The Bureau of Economic Analysis releases its first estimate at the end of the month following the end of the quarter (in July) and its second release during the last week at the end of the second month following the end of the quarter (in August).
With all the troubles Trump has instigated, the forecast for GDP growth rates as the November 2020 election approaches cannot be good news.
The trade press and every forecaster offers their version of what the future holds. None reflect any pattern in the monumental effects on all the macroeconomic series available. Hence, all the forecasts are the forecaster’s best guess. The forecast for the 3Q2020 shown below is a guess. Future forecast of the quarterly GDP will be offered after the historical patterns in the relevant series are established.
Analysis updated on 19 October reflecting data thru 2Q2020.
SOURCE: FRED, series – GDPC1
% CHANGE IN CPI
Inflation is not a threat at the present time. The trillions of dollars inserted into the economy by Congress and the FED has not resulted in any inflation, so far.
The graph below shows the actual and forecast of the 12 month percent change in CPI. Note the forecasts include a continued decline until January followed by a upswing.
The Bureau of Labor Statistics releases the previous months estimate of CPI in the middle of the current month.
Updated on 14 November data thru October 2020.
SOURCE: FRED, Series – CPIAUCSL
The U.S. unemployment rate lurched to a peak in April. It has begun a declined but expected to follow a slow decline for the next six months. The virus resulted in two peaks and now with the schools and universities opening, expect a third peak beginning in September.
Expect the virus to continue its stress on the U.S. economy until a safe vaccine is widely available sometime in the summer of 2021. Note the forecast unemployment rate mirrors trade literature expectation that the rapid decline in the rate stops.
Updated on 14 November using data thru October 2020.
SOURCE: The unemployment rate is calculated to six decimal points using data from FRED, series – CLV16oV and LNS13000000.

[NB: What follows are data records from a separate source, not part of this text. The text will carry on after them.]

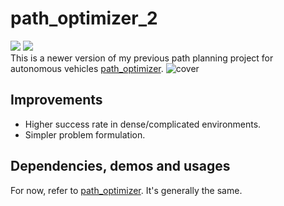 # path_optimizer_2
![](https://img.shields.io/badge/ROS-Kinetic-orange)  ![](https://img.shields.io/badge/ROS-Melodic-blue)     
This is a newer version of my previous path planning project for autonomous vehicles [path_optimizer](https://github.com/LiJiangnanBit/path_optimizer).
![cover](https://github.com/LiJiangnanBit/pic/blob/main/2021-11-02%2000-41-15%E5%B1%8F%E5%B9%95%E6%88%AA%E5%9B%BE.png)
## Improvements
- Higher success rate in dense/complicated environments.  
- Simpler problem formulation.  
## Dependencies, demos and usages
For now, refer to [path_optimizer](https://github.com/LiJiangnanBit/path_optimizer). It's generally the same.  

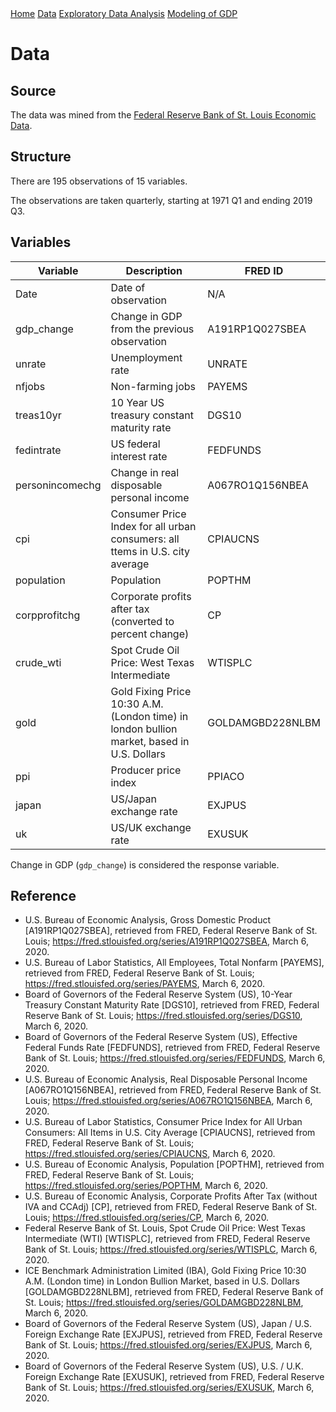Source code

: <div class="topnav">
  <a class="active" href="./index">Home</a>
  <a href="./data">Data</a>
  <a href="./EDA.html">Exploratory Data Analysis</a>
  <a href="./gdp_modeling.html">Modeling of GDP</a>
</div>


# Data

## Source

The data was mined from the [Federal Reserve Bank of St. Louis Economic Data](https://fred.stlouisfed.org/). 

## Structure

There are 195 observations of 15 variables.

The observations are taken quarterly, starting at 1971 Q1 and ending 2019 Q3.

## Variables

| Variable | Description | FRED ID |
|----------|-------------|---------|
| Date     | Date of observation | N/A |
| gdp_change | Change in GDP from the previous observation | A191RP1Q027SBEA |
| unrate   | Unemployment rate | UNRATE |
| nfjobs   | Non-farming jobs  | PAYEMS | 
| treas10yr | 10 Year US treasury constant maturity rate | DGS10 |
| fedintrate | US federal interest rate | FEDFUNDS |
| personincomechg | Change in real disposable personal income | A067RO1Q156NBEA |
| cpi | Consumer Price Index for all urban consumers: all ttems in U.S. city average | CPIAUCNS |
| population | Population | POPTHM |
| corpprofitchg | Corporate profits after tax (converted to percent change) | CP |
| crude_wti | Spot Crude Oil Price: West Texas Intermediate | WTISPLC |
| gold | Gold Fixing Price 10:30 A.M. (London time) in london bullion market, based in U.S. Dollars | GOLDAMGBD228NLBM |
| ppi | Producer price index | PPIACO |
| japan | US/Japan exchange rate | EXJPUS | 
| uk | US/UK exchange rate | EXUSUK |

Change in GDP (`gdp_change`) is considered the response variable.

## Reference

 * U.S. Bureau of Economic Analysis, Gross Domestic Product [A191RP1Q027SBEA], retrieved from FRED, Federal Reserve Bank of St. Louis; https://fred.stlouisfed.org/series/A191RP1Q027SBEA, March 6, 2020.
 * U.S. Bureau of Labor Statistics, All Employees, Total Nonfarm [PAYEMS], retrieved from FRED, Federal Reserve Bank of St. Louis; https://fred.stlouisfed.org/series/PAYEMS, March 6, 2020.
 * Board of Governors of the Federal Reserve System (US), 10-Year Treasury Constant Maturity Rate [DGS10], retrieved from FRED, Federal Reserve Bank of St. Louis; https://fred.stlouisfed.org/series/DGS10, March 6, 2020.
 * Board of Governors of the Federal Reserve System (US), Effective Federal Funds Rate [FEDFUNDS], retrieved from FRED, Federal Reserve Bank of St. Louis; https://fred.stlouisfed.org/series/FEDFUNDS, March 6, 2020.
 * U.S. Bureau of Economic Analysis, Real Disposable Personal Income [A067RO1Q156NBEA], retrieved from FRED, Federal Reserve Bank of St. Louis; https://fred.stlouisfed.org/series/A067RO1Q156NBEA, March 6, 2020.
 * U.S. Bureau of Labor Statistics, Consumer Price Index for All Urban Consumers: All Items in U.S. City Average [CPIAUCNS], retrieved from FRED, Federal Reserve Bank of St. Louis; https://fred.stlouisfed.org/series/CPIAUCNS, March 6, 2020.
 * U.S. Bureau of Economic Analysis, Population [POPTHM], retrieved from FRED, Federal Reserve Bank of St. Louis; https://fred.stlouisfed.org/series/POPTHM, March 6, 2020.
 * U.S. Bureau of Economic Analysis, Corporate Profits After Tax (without IVA and CCAdj) [CP], retrieved from FRED, Federal Reserve Bank of St. Louis; https://fred.stlouisfed.org/series/CP, March 6, 2020.
 * Federal Reserve Bank of St. Louis, Spot Crude Oil Price: West Texas Intermediate (WTI) [WTISPLC], retrieved from FRED, Federal Reserve Bank of St. Louis; https://fred.stlouisfed.org/series/WTISPLC, March 6, 2020.
 * ICE Benchmark Administration Limited (IBA), Gold Fixing Price 10:30 A.M. (London time) in London Bullion Market, based in U.S. Dollars [GOLDAMGBD228NLBM], retrieved from FRED, Federal Reserve Bank of St. Louis; https://fred.stlouisfed.org/series/GOLDAMGBD228NLBM, March 6, 2020.
 * Board of Governors of the Federal Reserve System (US), Japan / U.S. Foreign Exchange Rate [EXJPUS], retrieved from FRED, Federal Reserve Bank of St. Louis; https://fred.stlouisfed.org/series/EXJPUS, March 6, 2020.
 * Board of Governors of the Federal Reserve System (US), U.S. / U.K. Foreign Exchange Rate [EXUSUK], retrieved from FRED, Federal Reserve Bank of St. Louis; https://fred.stlouisfed.org/series/EXUSUK, March 6, 2020.


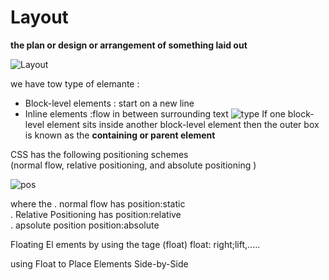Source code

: # Layout



**the plan or design or arrangement of something laid out** 




![Layout](https://cdn.codecoda.com/themes/user/site/default/asset/img/blog/CSS-layout-4.png)

we have tow type of elemante :
- Block-level elements : start on a new line
- Inline elements  :flow in between
surrounding text 
 ![type](https://i1.wp.com/www.differencebetween.com/wp-content/uploads/2018/02/Difference-Between-Block-and-Inline-Elements-fig-1.png)
If one block-level element sits inside another
block-level element then the outer box is
known as the **containing or parent element**

  

CSS has the following positioning schemes    
(normal flow, relative positioning, and absolute
positioning )


![pos](https://www.csssolid.com/images/csspositions/css-position-all.png)


where the
 . normal flow has position:static   
 . Relative Positioning has position:relative   
 . apsolute position position:absolute  


Floating El ements  by using the tage (float)
float: right;lift,.....

using Float to Place
Elements Side-by-Side 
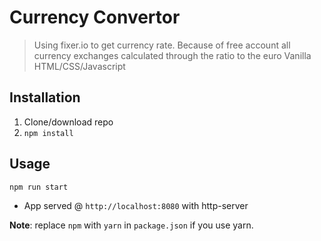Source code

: # Currency Convertor

> Using fixer.io to get currency rate.
> Because of free account all currency exchanges calculated through the ratio to the euro
> Vanilla HTML/CSS/Javascript

## Installation

1. Clone/download repo
2. `npm install`

## Usage


`npm run start`

- App served @ `http://localhost:8080` with http-server

**Note**: replace `npm` with `yarn` in `package.json` if you use yarn.
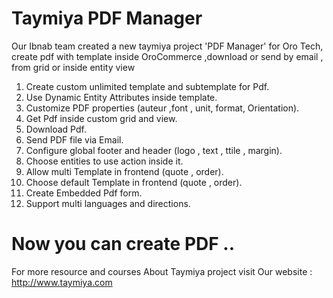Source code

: # Taymiya PDF Manager
Our Ibnab team created a new taymiya project 'PDF Manager' for Oro Tech, create pdf with template inside OroCommerce ,download or send by email , from grid or inside entity view 

1. Create custom unlimited template and subtemplate for Pdf.
2. Use Dynamic Entity Attributes inside template.
3. Customize PDF properties (auteur ,font , unit, format, Orientation).
4. Get Pdf inside custom grid and view.
5. Download Pdf.
6. Send PDF file via Email.
7. Configure global footer and header (logo , text , ttile , margin).
8. Choose entities to use action inside it.
9. Allow multi Template in frontend (quote , order).
10. Choose default Template in frontend (quote , order).
11. Create Embedded Pdf form.
12. Support multi languages and directions.

# Now you can create PDF ..

For more resource and courses About Taymiya project visit Our website :
http://www.taymiya.com
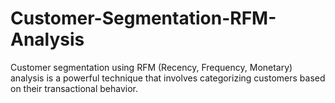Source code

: # Customer-Segmentation-RFM-Analysis
Customer segmentation using RFM (Recency, Frequency, Monetary) analysis is a powerful technique that involves categorizing customers based on their transactional behavior.
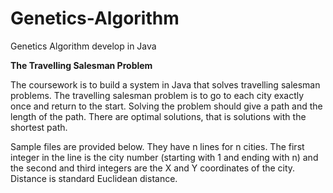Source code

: # Genetics-Algorithm
Genetics Algorithm develop in Java

**The Travelling Salesman Problem**

The coursework is to build a system in Java that solves travelling salesman problems. The travelling salesman problem is to go to each city exactly once and return to the start. Solving the problem should give a path and the length of the path. There are optimal solutions, that is solutions with the shortest path.

Sample files are provided below. They have n lines for n cities. The first integer in the line is the city number (starting with 1 and ending with n) and the second and third integers are the X and Y coordinates of the city. Distance is standard Euclidean distance.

MONTHLY CHANGE IN U.S. PAYROLL EMPLOYMENT
The 12-month change in payroll employment follows a similar pattern as the unemployment rate. The large change in the April value is followed by by some increases thru August. The effects of the second peak in the virus reduces the prospects for any significant change in payroll employment for the fall. The prospects for a third round of the virus following the opening of schools and universities is high.
The following graph shows the actual monthly change from January 2018 thru July 2020 monthly forecasts September 2020 – February 2021. Note the large swings payroll employment in the Spring and early Summer cease. The monthly increase to near 143,000 which is significantly below the monthly increases of near 200,000 prior to the pandemic.
Updated on 14 November 2020 using monthly data thru September 2020.